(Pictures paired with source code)

------------------------------------------------------------------------

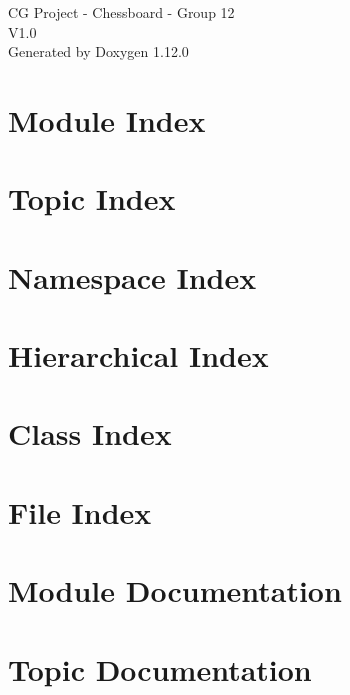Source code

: \documentclass[twoside]{book}
\newcommand{\+}{\discretionary{\mbox{\scriptsize$\hookleftarrow$}}{}{}}
\newcommand{\clearemptydoublepage}{%
    \newpage{\pagestyle{empty}\cleardoublepage}%
  }
\begin{document}
  \raggedbottom
    \hypersetup{pageanchor=false,
                bookmarksnumbered=true,
                pdfencoding=unicode
               }
  \begin{titlepage}
  \vspace*{7cm}
  \begin{center}%
  {\Large CG Project -\/ Chessboard -\/ Group 12}\\
  [1ex]\large V1.\+0 \\
  \vspace*{1cm}
  {\large Generated by Doxygen 1.12.0}\\
  \end{center}
  \end{titlepage}
  \clearemptydoublepage
  \tableofcontents
  \clearemptydoublepage
  \hypersetup{pageanchor=true}


\chapter{Module Index}

\chapter{Topic Index}

\chapter{Namespace Index}

\chapter{Hierarchical Index}

\chapter{Class Index}

\chapter{File Index}

\chapter{Module Documentation}

\chapter{Topic Documentation}




\end{document}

------------------------------------------------------------------------

- [About this task]: Because only the text is wanted, copy each record above precisely and omit its pictures.

- [Output of the exercise]:
Source code

: \documentclass[twoside]{book}
\newcommand{\+}{\discretionary{\mbox{\scriptsize$\hookleftarrow$}}{}{}}
\newcommand{\clearemptydoublepage}{%
    \newpage{\pagestyle{empty}\cleardoublepage}%
  }
\begin{document}
  \raggedbottom
    \hypersetup{pageanchor=false,
                bookmarksnumbered=true,
                pdfencoding=unicode
               }
  \begin{titlepage}
  \vspace*{7cm}
  \begin{center}%
  {\Large CG Project -\/ Chessboard -\/ Group 12}\\
  [1ex]\large V1.\+0 \\
  \vspace*{1cm}
  {\large Generated by Doxygen 1.12.0}\\
  \end{center}
  \end{titlepage}
  \clearemptydoublepage
  \tableofcontents
  \clearemptydoublepage
  \hypersetup{pageanchor=true}


\chapter{Module Index}

\chapter{Topic Index}

\chapter{Namespace Index}

\chapter{Hierarchical Index}

\chapter{Class Index}

\chapter{File Index}

\chapter{Module Documentation}

\chapter{Topic Documentation}




\end{document}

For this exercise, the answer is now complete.